Task details:
The answer is a single number: the count of lines below in which the word "terminal" appears.
Segment Start: Given data
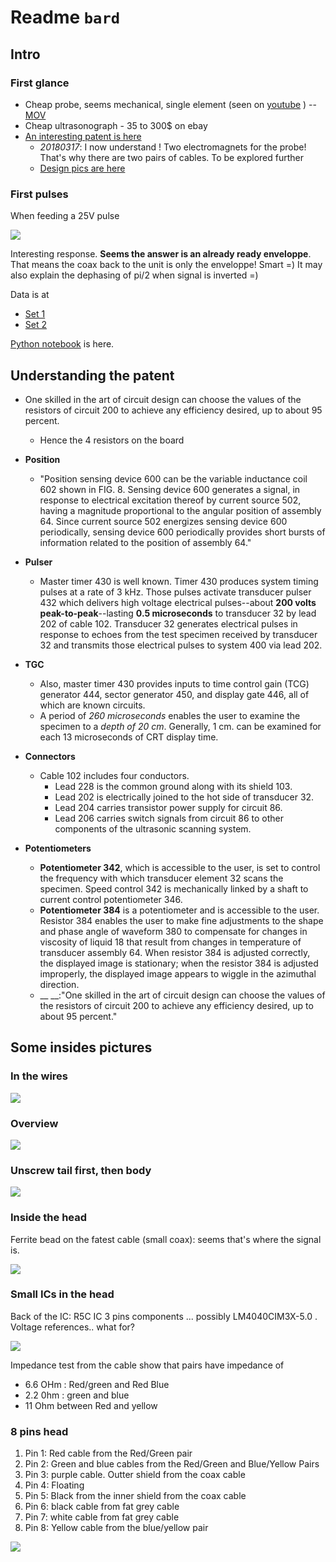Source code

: # Readme  `bard`

## Intro

### First glance

* Cheap probe, seems mechanical, single element (seen on [youtube](https://www.youtube.com/watch?v=8iUkeJvSXtE) ) -- [MOV](/include/bard/bardsite3.mp4)
* Cheap ultrasonograph - 35 to 300$ on ebay
* [An interesting patent is here](/include/bard/US4399703.pdf)
  * _20180317_: I now understand ! Two electromagnets for the probe! That's why there are two pairs of cables. To be explored further
  * [Design pics are here](/include/bard/design)

### First pulses

When feeding a 25V pulse

![](/include/bard/exp1/bard.jpg)

Interesting response. __Seems the answer is an already ready enveloppe__. That means the coax back to the unit is only the enveloppe! Smart =)
It may also explain the dephasing of pi/2 when signal is inverted =)

Data is at 

* [Set 1](/include/bard/exp1/db-bard-5-0-VGA@0x22-spimode1-64msps.csv)
* [Set 2](/include/bard/exp1/db-bard-5-8-cable_inversed-VGA@0x22-spimode1-64msps.csv)

[Python notebook](/include/bard/exp1/20180317a-Loops.ipynb) is here.

## Understanding the patent

* One skilled in the art of circuit design can choose the values of the resistors of circuit 200 to achieve any efficiency desired, up to about 95 percent.
  * Hence the 4 resistors on the board

* __Position__ 
  * "Position sensing device 600 can be the variable inductance coil 602 shown in FIG. 8. Sensing device 600 generates a signal, in response to electrical excitation thereof by current source 502, having a magnitude proportional to the angular position of assembly 64. Since current source 502 energizes sensing device 600 periodically, sensing device 600 periodically provides short bursts of information related to the position of assembly 64."

* __Pulser__
  * Master timer 430 is well known. Timer 430 produces system timing pulses at a rate of 3 kHz. Those pulses activate transducer pulser 432 which delivers high voltage electrical pulses--about __200 volts peak-to-peak__--lasting __0.5 microseconds__ to transducer 32 by lead 202 of cable 102. Transducer 32 generates electrical pulses in response to echoes from the test specimen received by transducer 32 and transmits those electrical pulses to system 400 via lead 202.

* __TGC__
  * Also, master timer 430 provides inputs to time control gain (TCG) generator 444, sector generator 450, and display gate 446, all of which are known circuits.
  * A period of _260 microseconds_ enables the user to examine the specimen to a _depth of 20 cm_. Generally, 1 cm. can be examined for each 13 microseconds of CRT display time.

* __Connectors__
  * Cable 102 includes four conductors. 
    * Lead 228 is the common ground along with its shield 103. 
    * Lead 202 is electrically joined to the hot side of transducer 32. 
    * Lead 204 carries transistor power supply for circuit 86. 
    * Lead 206 carries switch signals from circuit 86 to other components of the ultrasonic scanning system.

* __Potentiometers__
  * __Potentiometer 342__, which is accessible to the user, is set to control the frequency with which transducer element 32 scans the specimen. Speed control 342 is mechanically linked by a shaft to current control potentiometer 346.
  * __Potentiometer 384__ is a potentiometer and is accessible to the user. Resistor 384 enables the user to make fine adjustments to the shape and phase angle of waveform 380 to compensate for changes in viscosity of liquid 18 that result from changes in temperature of transducer assembly 64. When resistor 384 is adjusted correctly, the displayed image is stationary; when the resistor 384 is adjusted improperly, the displayed image appears to wiggle in the azimuthal direction.
  * __ __:"One skilled in the art of circuit design can choose the values of the resistors of circuit 200 to achieve any efficiency desired, up to about 95 percent." 

## Some insides pictures

### In the wires

![](/include/bard/images/IMG_20180317_201900.jpg)

### Overview

![](/include/bard/images/IMG_20180317_202001.jpg)

### Unscrew tail first, then body

![](/include/bard/images/IMG_20180317_202029.jpg)

### Inside the head

Ferrite bead on the fatest cable (small coax): seems that's where the signal is.

![](/include/bard/images/IMG_20180317_202243.jpg)

### Small ICs in the head

Back of the IC: R5C IC 3 pins components ... possibly LM4040CIM3X-5.0 . Voltage references.. what for?

![](/include/bard/images/IMG_20180317_202341.jpg)

Impedance test from the cable show that pairs have impedance of 
* 6.6 OHm : Red/green and Red Blue
* 2.2 0hm :  green and blue
* 11 Ohm between Red and yellow

### 8 pins head

1. Pin 1: Red cable from the Red/Green pair 
2. Pin 2: Green and blue cables from the Red/Green and Blue/Yellow Pairs 
3. Pin 3: purple cable. Outter shield from the coax cable
4. Pin 4: Floating
5. Pin 5: Black from the inner shield from the coax cable
6. Pin 6: black cable from fat grey cable 
7. Pin 7: white cable from fat grey cable 
8. Pin 8: Yellow cable from the blue/yellow pair

![](/include/bard/images/pins.jpg)


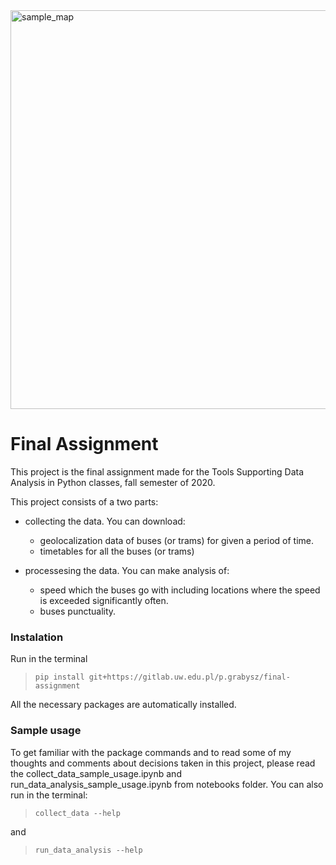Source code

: <img width="638" alt="sample_map" src="https://user-images.githubusercontent.com/58878073/109390984-03cd6a80-7915-11eb-9c5f-550dac456cd2.png">

# Final Assignment 

This project is the final assignment made for the Tools Supporting Data Analysis in Python classes, fall semester of 2020.

This project consists of a two parts:

* collecting the data. You can download:
    + geolocalization data of buses (or trams) for given a period of time.
    + timetables for all the buses (or trams)


* processesing the data. You can make analysis of:
    + speed which the buses go with including locations where the speed is exceeded significantly often.
    + buses punctuality. 

### Instalation

Run in the terminal

> `pip install git+https://gitlab.uw.edu.pl/p.grabysz/final-assignment`

All the necessary packages are automatically installed.

### Sample usage

To get familiar with the package commands and to read some of my thoughts and comments about decisions taken in this project, please read the collect_data_sample_usage.ipynb and run_data_analysis_sample_usage.ipynb from notebooks folder. You can also run in the terminal:

> `collect_data --help`

and 

> `run_data_analysis --help`
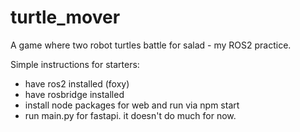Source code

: # turtle_mover
A game where two robot turtles battle for salad - my ROS2 practice.

Simple instructions for starters:
- have ros2 installed (foxy)
- have rosbridge installed
- install node packages for web and run via npm start
- run main.py for fastapi. it doesn't do much for now.
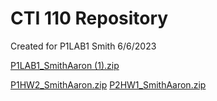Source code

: # CTI 110 Repository
Created for P1LAB1
Smith
6/6/2023

[P1LAB1_SmithAaron (1).zip](https://github.com/smitha9403/cti110/files/11665035/P1LAB1_SmithAaron.1.zip)

[P1HW2_SmithAaron.zip](https://github.com/smitha9403/cti110/files/11666271/P1HW2_SmithAaron.zip)
[P2HW1_SmithAaron.zip](https://github.com/smitha9403/cti110/files/11723579/P2HW1_SmithAaron.zip)
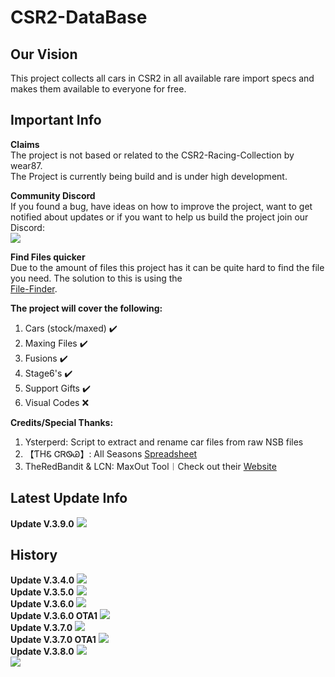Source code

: # CSR2-DataBase
## Our Vision<br>
This project collects all cars in CSR2 in all available rare import specs and makes them available to everyone for free.<br>

## Important Info
**Claims**<br>
The project is not based or related to the CSR2-Racing-Collection by wear87.<br>
The Project is currently being build and is under high development.<br>

**Community Discord**<br>
If you found a bug, have ideas on how to improve the project, want to get notified about updates or if you want to help us build the project join our Discord:<br>
[![](https://cdn.discordapp.com/attachments/904024380370223114/904025176671420466/dc_logo_256x.png)](https://discord.gg/GRepTF4Jv5)<br>

**Find Files quicker**<br>
Due to the amount of files this project has it can be quite hard to find the file you need. The solution to this is using the<br> [File-Finder](https://github.com/Nitro4CSR/CSR2-DataBase/find/main).<br>
 
**The project will cover the following:**<br>
1. Cars (stock/maxed) ✔️<br>
2. Maxing Files ✔️<br>
3. Fusions ✔️<br>
4. Stage6's ✔️<br>
5. Support Gifts ✔️<br>
6. Visual Codes ❌<br>

**Credits/Special Thanks:**<br>
1. Ysterperd: Script to extract and rename car files from raw NSB files
2. 【ƬHᏋ ᏣᏒᏫᏊ】: All Seasons [Spreadsheet](https://docs.google.com/spreadsheets/d/1_QvcjyGz9PW48iybbU2AxWcoW6VHJMIj9vohwlYQKBg)<br>
3. TheRedBandit & LCN: MaxOut Tool︱Check out their [Website](https://nsb.lcn-innovation.dk/)

## Latest Update Info
**Update V.3.9.0**
![](https://cdn.discordapp.com/attachments/904024380370223114/975686499016253460/3.9.0.png)
<br>
## History
**Update V.3.4.0**
![](https://cdn.discordapp.com/attachments/904024380370223114/954401647503745044/3.4.0.png)
 <br>
**Update V.3.5.0**
![](https://cdn.discordapp.com/attachments/904024380370223114/954401647767990303/3.5.0.png)
<br>
**Update V.3.6.0**
![](https://cdn.discordapp.com/attachments/904024380370223114/954401647503745044/3.6.0.png)
<br>
**Update V.3.6.0 OTA1**
![](https://cdn.discordapp.com/attachments/904024380370223114/954402260702597140/3.6.0_OTA1.png)
<br>
**Update V.3.7.0**
![](https://cdn.discordapp.com/attachments/904024380370223114/954401648745283614/3.7.0.png)
<br>
**Update V.3.7.0 OTA1**
![](https://cdn.discordapp.com/attachments/904024380370223114/954401649147924531/3.7.0_OTA1.png)
<br>
**Update V.3.8.0**
![](https://cdn.discordapp.com/attachments/904024380370223114/957033538111291413/unknown.png)
<br>
![](https://cdn.discordapp.com/attachments/904024380370223114/972867456647430164/3.8.0_OTA1.png)
<br>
Segment End: Given data
Answer for this exercise:
2